◆ Records from a collection
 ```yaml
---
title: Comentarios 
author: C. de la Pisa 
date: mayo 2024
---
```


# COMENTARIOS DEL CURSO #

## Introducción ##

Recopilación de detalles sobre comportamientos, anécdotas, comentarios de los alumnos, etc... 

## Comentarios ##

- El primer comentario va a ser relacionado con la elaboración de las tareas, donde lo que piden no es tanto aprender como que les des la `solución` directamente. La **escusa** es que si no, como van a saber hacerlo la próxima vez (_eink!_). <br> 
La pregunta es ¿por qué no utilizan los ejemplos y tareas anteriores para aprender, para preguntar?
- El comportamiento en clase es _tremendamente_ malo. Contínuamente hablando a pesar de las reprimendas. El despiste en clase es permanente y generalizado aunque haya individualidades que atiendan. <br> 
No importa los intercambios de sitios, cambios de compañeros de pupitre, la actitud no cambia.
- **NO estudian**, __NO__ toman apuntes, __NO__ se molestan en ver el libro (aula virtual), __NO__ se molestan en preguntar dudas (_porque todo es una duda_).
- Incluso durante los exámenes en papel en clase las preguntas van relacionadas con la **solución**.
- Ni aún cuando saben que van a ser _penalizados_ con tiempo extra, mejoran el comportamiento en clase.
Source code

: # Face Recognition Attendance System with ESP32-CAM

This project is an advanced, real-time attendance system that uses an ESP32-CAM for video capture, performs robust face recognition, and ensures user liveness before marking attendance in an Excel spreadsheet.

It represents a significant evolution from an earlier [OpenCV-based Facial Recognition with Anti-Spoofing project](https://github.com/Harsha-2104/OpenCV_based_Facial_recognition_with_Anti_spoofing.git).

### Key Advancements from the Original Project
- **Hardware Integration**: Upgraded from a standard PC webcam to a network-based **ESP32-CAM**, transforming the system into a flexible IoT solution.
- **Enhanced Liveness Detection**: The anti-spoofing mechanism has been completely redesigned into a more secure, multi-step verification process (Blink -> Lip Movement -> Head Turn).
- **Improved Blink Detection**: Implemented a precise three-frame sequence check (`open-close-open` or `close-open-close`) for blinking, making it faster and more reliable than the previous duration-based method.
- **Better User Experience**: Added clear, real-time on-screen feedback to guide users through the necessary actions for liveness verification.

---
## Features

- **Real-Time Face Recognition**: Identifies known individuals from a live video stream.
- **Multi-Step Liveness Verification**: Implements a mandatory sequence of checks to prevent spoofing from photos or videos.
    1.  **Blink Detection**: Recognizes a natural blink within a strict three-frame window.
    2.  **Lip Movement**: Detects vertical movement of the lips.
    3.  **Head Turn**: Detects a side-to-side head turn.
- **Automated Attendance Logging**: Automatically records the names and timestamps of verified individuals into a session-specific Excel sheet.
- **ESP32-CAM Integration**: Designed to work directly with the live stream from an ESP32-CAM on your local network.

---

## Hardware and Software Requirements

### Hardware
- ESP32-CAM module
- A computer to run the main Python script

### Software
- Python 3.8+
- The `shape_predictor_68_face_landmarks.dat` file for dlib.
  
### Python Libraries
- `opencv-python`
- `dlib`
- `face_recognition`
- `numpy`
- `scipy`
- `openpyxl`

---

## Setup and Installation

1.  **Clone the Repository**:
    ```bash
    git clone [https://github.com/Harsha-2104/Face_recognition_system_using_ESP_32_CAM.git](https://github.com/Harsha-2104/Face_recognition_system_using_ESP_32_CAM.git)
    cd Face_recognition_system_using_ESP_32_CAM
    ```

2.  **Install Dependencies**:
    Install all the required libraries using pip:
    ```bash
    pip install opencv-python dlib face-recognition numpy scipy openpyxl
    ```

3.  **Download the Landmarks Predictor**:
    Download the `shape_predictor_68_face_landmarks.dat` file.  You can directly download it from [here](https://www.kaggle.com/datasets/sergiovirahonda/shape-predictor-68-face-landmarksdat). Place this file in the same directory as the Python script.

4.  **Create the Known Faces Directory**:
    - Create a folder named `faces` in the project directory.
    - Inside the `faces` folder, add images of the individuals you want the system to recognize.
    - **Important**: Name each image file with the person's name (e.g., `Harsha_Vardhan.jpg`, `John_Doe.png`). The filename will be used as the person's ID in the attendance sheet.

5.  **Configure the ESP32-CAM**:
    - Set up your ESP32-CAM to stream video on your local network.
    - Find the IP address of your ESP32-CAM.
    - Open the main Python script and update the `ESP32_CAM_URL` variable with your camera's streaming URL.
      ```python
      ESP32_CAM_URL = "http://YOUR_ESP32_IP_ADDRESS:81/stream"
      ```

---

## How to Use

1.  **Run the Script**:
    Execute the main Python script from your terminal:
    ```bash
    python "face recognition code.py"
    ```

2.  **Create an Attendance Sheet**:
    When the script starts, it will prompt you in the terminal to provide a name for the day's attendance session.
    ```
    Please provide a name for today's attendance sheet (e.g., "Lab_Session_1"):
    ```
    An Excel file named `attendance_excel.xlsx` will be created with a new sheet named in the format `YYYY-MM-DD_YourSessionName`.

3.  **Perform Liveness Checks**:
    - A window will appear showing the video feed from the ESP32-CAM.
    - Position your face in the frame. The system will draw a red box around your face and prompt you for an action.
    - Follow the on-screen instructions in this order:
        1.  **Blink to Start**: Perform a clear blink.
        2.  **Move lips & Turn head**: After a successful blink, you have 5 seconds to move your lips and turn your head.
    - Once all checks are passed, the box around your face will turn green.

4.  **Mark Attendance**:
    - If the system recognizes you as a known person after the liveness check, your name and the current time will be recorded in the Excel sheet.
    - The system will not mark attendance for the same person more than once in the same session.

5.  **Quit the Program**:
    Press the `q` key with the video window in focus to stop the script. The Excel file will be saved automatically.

◆ Task
Retrieve every line above holding the word "Integration".

◆ Finished exercise
- **Hardware Integration**: Upgraded from a standard PC webcam to a network-based **ESP32-CAM**, transforming the system into a flexible IoT solution.
- **ESP32-CAM Integration**: Designed to work directly with the live stream from an ESP32-CAM on your local network.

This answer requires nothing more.